“Pedagogia della catastrofe” nel Golfo del Messico? L’unica lezione sembra essere a livello finanziario!

Siamo convinti sostenitori della pedagogia esperienziale, cioè di una crescita umana e culturale che viene costruita grazie ad esperienze dirette: una sorta di “imparare facendo” o “imparare vivendo”, con una crescita nella consapevolezza sulle cose grazie alla propria esperienza di vita vissuta.

E in questa visione, che estendiamo anche al campo ambientale, siamo accompagnati da esperti di varie discipline, i quali convengono che il rapporto uomo-ambiente potrà essere rivisto solo quando l’uomo sarà “educato” e convinto della necessità di cambiarlo: convinzione che –sempre secondo questa linea di pensiero- può purtroppo inevitabilmente accadere solo in conseguenza a catastrofi di elevate dimensioni, le uniche capaci di scuotere l’uomo e fargli prendere coscienza della necessità di un suo intervento, di un cambio di rotta.

Abbiamo quindi scritto a lungo anche su questo sito del disastro del Golfo del Messico, certi che da una tragedia di tale portata sarebbe scaturito un ordine nuovo delle cose, una nuova serie di regole per una migliore convivenza tra uomo ed ambiente, oltre che una nuova consapevolezza e visione sulla necessità di un cambio di rotta verso la promozione della sostenibilità.

Ma negli Usa, che pure sono stati i più toccati da questo enorme disastro, il primo a perdere i consensi è il presidente Barack Obama, fautore di una forte battaglia contro la Bp, e la lobby del petrolio: in questa situazione stanno invece recuperando consensi i repubblicani, da sempre sostenitori del petrolio e del suo mondo.

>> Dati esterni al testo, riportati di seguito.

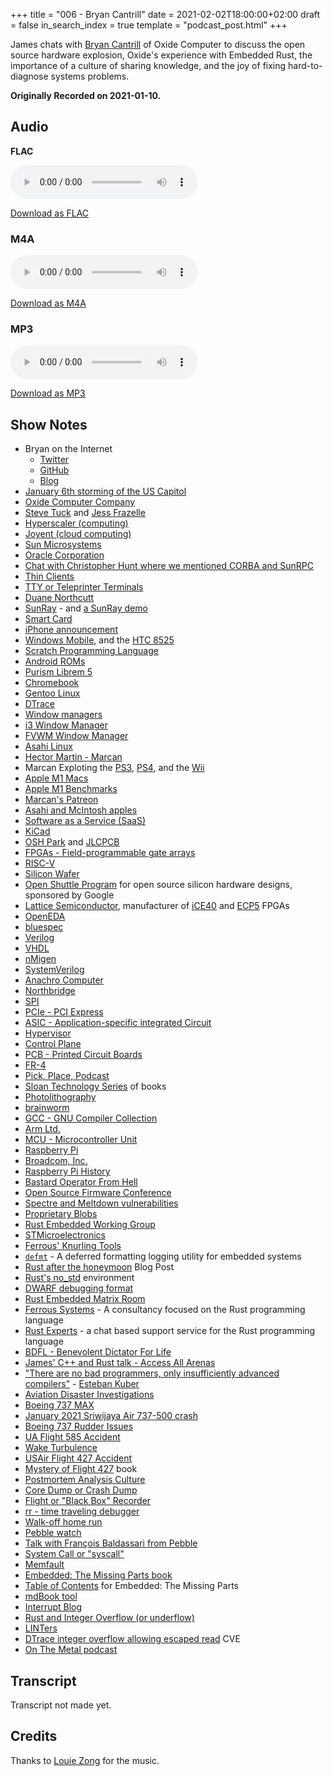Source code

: +++
title = "006 - Bryan Cantrill"
date = 2021-02-02T18:00:00+02:00
draft = false
in_search_index = true
template = "podcast_post.html"
+++

James chats with [Bryan Cantrill](https://twitter.com/bcantrill) of Oxide Computer to discuss the open source hardware explosion, Oxide's experience with Embedded Rust, the importance of a culture of sharing knowledge, and the joy of fixing hard-to-diagnose systems problems.

**Originally Recorded on 2021-01-10.**

<!-- more -->

## Audio

**FLAC**

<audio
    controls
    src="https://delivery.jamescdn.com/2021-02-02-bryan-cantrill.flac">
        Your browser does not support embedding FLAC
</audio>

[Download as FLAC](https://delivery.jamescdn.com/2021-02-02-bryan-cantrill.flac)

### M4A

<audio
    controls
    src="https://delivery.jamescdn.com/2021-02-02-bryan-cantrill.m4a">
        Your browser does not support embedding M4A.
</audio>

[Download as M4A](https://delivery.jamescdn.com/2021-02-02-bryan-cantrill.m4a)

### MP3

<audio
    controls
    src="https://delivery.jamescdn.com/2021-02-02-bryan-cantrill.mp3">
        Your browser does not support embedding MP3.
</audio>

[Download as MP3](https://delivery.jamescdn.com/2021-02-02-bryan-cantrill.mp3)


## Show Notes

* Bryan on the Internet
    * [Twitter](https://twitter.com/bcantrill)
    * [GitHub](https://github.com/bcantrill)
    * [Blog](http://dtrace.org/blogs/bmc)
* [January 6th storming of the US Capitol](https://en.wikipedia.org/wiki/2021_storming_of_the_United_States_Capitol)
* [Oxide Computer Company](https://oxide.computer/)
* [Steve Tuck](https://www.linkedin.com/in/steve-tuck-02b4313/) and [Jess Frazelle](https://twitter.com/jessfraz)
* [Hyperscaler (computing)](https://en.wikipedia.org/wiki/Hyperscale_computing)
* [Joyent (cloud computing)](https://www.joyent.com/)
* [Sun Microsystems](https://en.wikipedia.org/wiki/Sun_Microsystems)
* [Oracle Corporation](https://en.wikipedia.org/wiki/Oracle_Corporation)
* [Chat with Christopher Hunt where we mentioned CORBA and SunRPC](https://jamesmunns.com/podcast/002-chris/)
* [Thin Clients](https://en.wikipedia.org/wiki/Thin_client)
* [TTY or Teleprinter Terminals](https://en.wikipedia.org/wiki/Teleprinter)
* [Duane Northcutt](https://www.linkedin.com/in/duanenorthcutt/)
* [SunRay](https://en.wikipedia.org/wiki/Sun_Ray) - and [a SunRay demo](https://www.youtube.com/watch?v=_qQZRC1-w-A)
* [Smart Card](https://en.wikipedia.org/wiki/Smart_card)
* [iPhone announcement](https://www.youtube.com/watch?v=_NE1hp_uDT0)
* [Windows Mobile](https://en.wikipedia.org/wiki/Windows_Mobile), and the [HTC 8525](https://en.wikipedia.org/wiki/HTC_TyTN)
* [Scratch Programming Language](https://scratch.mit.edu/)
* [Android ROMs](https://en.wikipedia.org/wiki/List_of_custom_Android_distributions)
* [Purism Librem 5](https://puri.sm/products/librem-5/)
* [Chromebook](https://en.wikipedia.org/wiki/Chromebook)
* [Gentoo Linux](https://en.wikipedia.org/wiki/Gentoo_Linux)
* [DTrace](https://en.wikipedia.org/wiki/DTrace)
* [Window managers](https://en.wikipedia.org/wiki/Window_manager)
* [i3 Window Manager](https://en.wikipedia.org/wiki/I3_(window_manager))
* [FVWM Window Manager](https://en.wikipedia.org/wiki/FVWM)
* [Asahi Linux](https://asahilinux.org/)
* [Hector Martin - Marcan](https://twitter.com/marcan42)
* Marcan Exploting the [PS3](https://www.cnet.com/news/sonys-playstation-3-experiences-its-biggest-hack-yet/), [PS4](https://fail0verflow.com/blog/2015/console-hacking-2015-liner-notes/), and the [Wii](https://wii.marcan.st/)
* [Apple M1 Macs](https://www.apple.com/mac/m1/)
* [Apple M1 Benchmarks](https://www.tomsguide.com/news/mac-mini-m1-benchmarks-revealed-and-they-crush-intel)
* [Marcan's Patreon](https://www.patreon.com/marcan)
* [Asahi and McIntosh apples](https://asahilinux.org/about/)
* [Software as a Service (SaaS)](https://en.wikipedia.org/wiki/Software_as_a_service)
* [KiCad](https://www.kicad.org/)
* [OSH Park](https://oshpark.com/) and [JLCPCB](https://jlcpcb.com/)
* [FPGAs - Field-programmable gate arrays](https://en.wikipedia.org/wiki/Field-programmable_gate_array)
* [RISC-V](https://en.wikipedia.org/wiki/RISC-V)
* [Silicon Wafer](https://en.wikipedia.org/wiki/Wafer_(electronics))
* [Open Shuttle Program](https://efabless.com/open_shuttle_program) for open source silicon hardware designs, sponsored by Google
* [Lattice Semiconductor](https://www.latticesemi.com/), manufacturer of [iCE40](https://www.latticesemi.com/en/Products/FPGAandCPLD/iCE40) and [ECP5](https://www.latticesemi.com/en/Products/FPGAandCPLD/ECP5) FPGAs
* [OpenEDA](https://github.com/parallella/openeda)
* [bluespec](https://bluespec.com/)
* [Verilog](https://en.wikipedia.org/wiki/Verilog)
* [VHDL](https://en.wikipedia.org/wiki/VHDL)
* [nMigen](https://github.com/nmigen/nmigen)
* [SystemVerilog](https://en.wikipedia.org/wiki/SystemVerilog)
* [Anachro Computer](https://anachro.computer)
* [Northbridge](https://en.wikipedia.org/wiki/Northbridge_(computing))
* [SPI](https://en.wikipedia.org/wiki/Serial_Peripheral_Interface)
* [PCIe - PCI Express](https://en.wikipedia.org/wiki/PCI_Express)
* [ASIC - Application-specific integrated Circuit](https://en.wikipedia.org/wiki/Application-specific_integrated_circuit)
* [Hypervisor](https://en.wikipedia.org/wiki/Hypervisor)
* [Control Plane](https://en.wikipedia.org/wiki/Control_plane)
* [PCB - Printed Circuit Boards](https://en.wikipedia.org/wiki/Printed_circuit_board)
* [FR-4](https://en.wikipedia.org/wiki/FR-4)
* [Pick, Place, Podcast](https://podcasts.apple.com/us/podcast/pick-place-podcast/id1518253009)
* [Sloan Technology Series](https://www.broadstreetreview.com/books/the-sloan-technology-series) of books
* [Photolithography](https://en.wikipedia.org/wiki/Photolithography)
* [brainworm](https://en.wikipedia.org/wiki/Earworm)
* [GCC - GNU Compiler Collection](https://en.wikipedia.org/wiki/GNU_Compiler_Collection)
* [Arm Ltd.](https://en.wikipedia.org/wiki/Arm_Ltd.)
* [MCU - Microcontroller Unit](https://en.wikipedia.org/wiki/Microcontroller)
* [Raspberry Pi](https://en.wikipedia.org/wiki/Raspberry_Pi)
* [Broadcom, Inc.](https://en.wikipedia.org/wiki/Broadcom_Inc.)
* [Raspberry Pi History](https://raspberrytips.com/raspberry-pi-history/)
* [Bastard Operator From Hell](https://en.wikipedia.org/wiki/Bastard_Operator_From_Hell)
* [Open Source Firmware Conference](https://osfc.io/)
* [Spectre and Meltdown vulnerabilities](https://en.wikipedia.org/wiki/Spectre_(security_vulnerability))
* [Proprietary Blobs](https://en.wikipedia.org/wiki/Proprietary_device_driver)
* [Rust Embedded Working Group](https://github.com/rust-embedded/wg)
* [STMicroelectronics](https://en.wikipedia.org/wiki/STMicroelectronics)
* [Ferrous' Knurling Tools](https://knurling.ferrous-systems.com/)
* [`defmt`](https://knurling.ferrous-systems.com/tools/#defmt) - A deferred formatting logging utility for embedded systems
* [Rust after the honeymoon](http://dtrace.org/blogs/bmc/2020/10/11/rust-after-the-honeymoon/) Blog Post
* [Rust's no_std](https://rust-embedded.github.io/book/intro/no-std.html) environment
* [DWARF debugging format](https://en.wikipedia.org/wiki/DWARF)
* [Rust Embedded Matrix Room](https://app.element.io/#/room/#rust-embedded:matrix.org)
* [Ferrous Systems](ferrous-systems.com/) - A consultancy focused on the Rust programming language
* [Rust Experts](https://ferrous-systems.com/rust-experts/) - a chat based support service for the Rust programming language
* [BDFL - Benevolent Dictator For Life](https://en.wikipedia.org/wiki/Benevolent_dictator_for_life)
* [James' C++ and Rust talk - Access All Arenas](https://www.youtube.com/watch?v=HiWkMFE8uRE)
* ["There are no bad programmers, only insufficiently advanced compilers"](https://twitter.com/ekuber/status/1319476290395664384) - [Esteban Kuber](https://twitter.com/ekuber/)
* [Aviation Disaster Investigations](https://en.wikipedia.org/wiki/Aviation_accidents_and_incidents)
* [Boeing 737 MAX](https://en.wikipedia.org/wiki/Boeing_737_MAX)
* [January 2021 Sriwijaya Air 737-500 crash](https://www.bloomberg.com/news/articles/2021-01-20/faulty-automatic-throttle-eyed-in-indonesia-jet-crash-probe)
* [Boeing 737 Rudder Issues](https://en.wikipedia.org/wiki/Boeing_737_rudder_issues)
* [UA Flight 585 Accident](https://en.wikipedia.org/wiki/United_Airlines_Flight_585)
* [Wake Turbulence](https://en.wikipedia.org/wiki/Wake_turbulence)
* [USAir Flight 427 Accident](https://en.wikipedia.org/wiki/USAir_Flight_427)
* [Mystery of Flight 427](https://www.amazon.com/Mystery-Flight-427-Inside-Investigation/dp/1588340899) book
* [Postmortem Analysis Culture](https://sre.google/sre-book/postmortem-culture/)
* [Core Dump or Crash Dump](https://en.wikipedia.org/wiki/Core_dump)
* [Flight or "Black Box" Recorder](https://en.wikipedia.org/wiki/Flight_recorder)
* [rr - time traveling debugger](https://rr-project.org/)
* [Walk-off home run](https://en.wikipedia.org/wiki/Walk-off_home_run)
* [Pebble watch](https://en.wikipedia.org/wiki/Pebble_(watch))
* [Talk with François Baldassari from Pebble](https://jamesmunns.com/podcast/004-francois/)
* [System Call or "syscall"](https://en.wikipedia.org/wiki/System_call)
* [Memfault](https://memfault.com/)
* [Embedded: The Missing Parts book](https://emp.jamesmunns.com/)
* [Table of Contents](https://gist.github.com/jamesmunns/33743c451372b36701a773304f6f771e) for Embedded: The Missing Parts
* [mdBook tool](https://github.com/rust-lang/mdBook)
* [Interrupt Blog](https://interrupt.memfault.com/blog/)
* [Rust and Integer Overflow (or underflow)](https://doc.rust-lang.org/book/ch03-02-data-types.html#integer-overflow)
* [LINTers](https://en.wikipedia.org/wiki/Lint_(software))
* [DTrace integer overflow allowing escaped read](https://www.cvedetails.com/cve/CVE-2016-1826/) CVE
* [On The Metal podcast](https://oxide.computer/podcast/)

## Transcript

Transcript not made yet.

## Credits

Thanks to [Louie Zong](https://louiezong.bandcamp.com/) for the music.
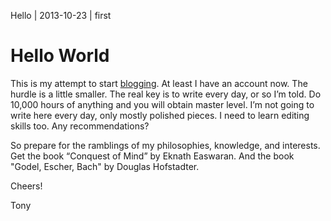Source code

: Hello | 2013-10-23 | first

Hello World
=============

This is my attempt to start [blogging][blog]. At least I have an account now.
The hurdle is a little smaller. The real key is to write every day,
or so I’m told. Do 10,000 hours of anything and you will obtain master level.
I’m not going to write here every day, only mostly polished pieces.
I need to learn editing skills too. Any recommendations?


So prepare for the ramblings of my philosophies, knowledge, and interests.
Get the book “Conquest of Mind” by Eknath Easwaran.
And the book "Godel, Escher, Bach" by Douglas Hofstadter.

Cheers!

Tony

[blog]:http://blog.verdverm.com

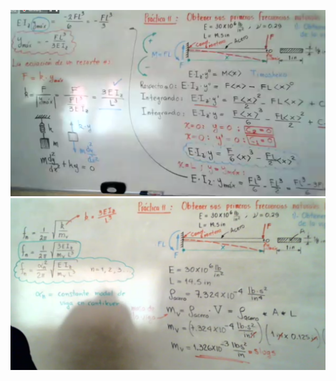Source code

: ![Cálculo resote viga](../../img/calculoResorteViga.png)
![Cálculo armónicos viga](../../img/calculoArmonicosViga.png)
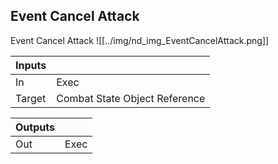 ## Event Cancel Attack
Event Cancel Attack
![[../img/nd_img_EventCancelAttack.png]]

|Inputs||
|--|--|
| In | Exec |
| Target | Combat State Object Reference |

|Outputs||
|--|--|
| Out | Exec |

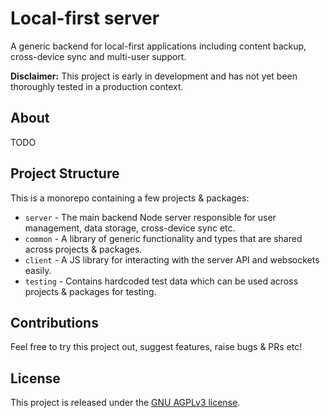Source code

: # Local-first server
A generic backend for local-first applications including content backup, cross-device sync and multi-user support.  

**Disclaimer:** This project is early in development and has not yet been thoroughly tested in a production context.

## About
TODO

## Project Structure
This is a monorepo containing a few projects & packages:
- `server` - The main backend Node server responsible for user management, data storage, cross-device sync etc.
- `common` - A library of generic functionality and types that are shared across projects & packages.
- `client` - A JS library for interacting with the server API and websockets easily.
- `testing` - Contains hardcoded test data which can be used across projects & packages for testing.

## Contributions
Feel free to try this project out, suggest features, raise bugs & PRs etc!

## License
This project is released under the [GNU AGPLv3 license](LICENSE.txt).
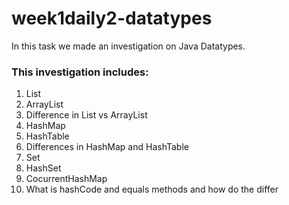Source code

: # week1daily2-datatypes
In this task we made an investigation on Java Datatypes.

### This investigation includes:
1.  List
2.  ArrayList
3.  Difference in List vs ArrayList
4.  HashMap
5.  HashTable
6.  Differences in HashMap and HashTable
7.  Set
8.  HashSet
9.  CocurrentHashMap
10. What is hashCode and equals methods and how do the differ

L’altra situazione preoccupante è che negli USA, la discussione è già nella fase del come si possa evitare futuri disastri ma da un punto di vista puramente economico: anche il nostrano Sole24Ore riportava in prima pagina tempo orsono il titolo: "I tre antidoti di Bp contro il disastro finanziario".

Del disastro ambientale nessun riferimento.

E ci si chiede come poter "limitare l'entità dei danni che l'azienda dovrà risarcire", indirizzandosi verso (costose) assicurazioni oppure verso la creazione di società indipendenti che "in caso di disastro possano anche andare in fallimento senza trascinare la casa madre"; "fare effettuare le attività a rischio catastrofe da società specifiche con una pluralità di azionisti (...)", in modo che in futuro in un caso simile sarebbe più difficile per un'amministrazione "prendersela con gli azionisti ultimi".

Se questa è la lezione che l’umanità ha tratto dal disastro del Golfo del Messico direi che c’è davvero poca speranza per il futuro nostro e dei nostri figli.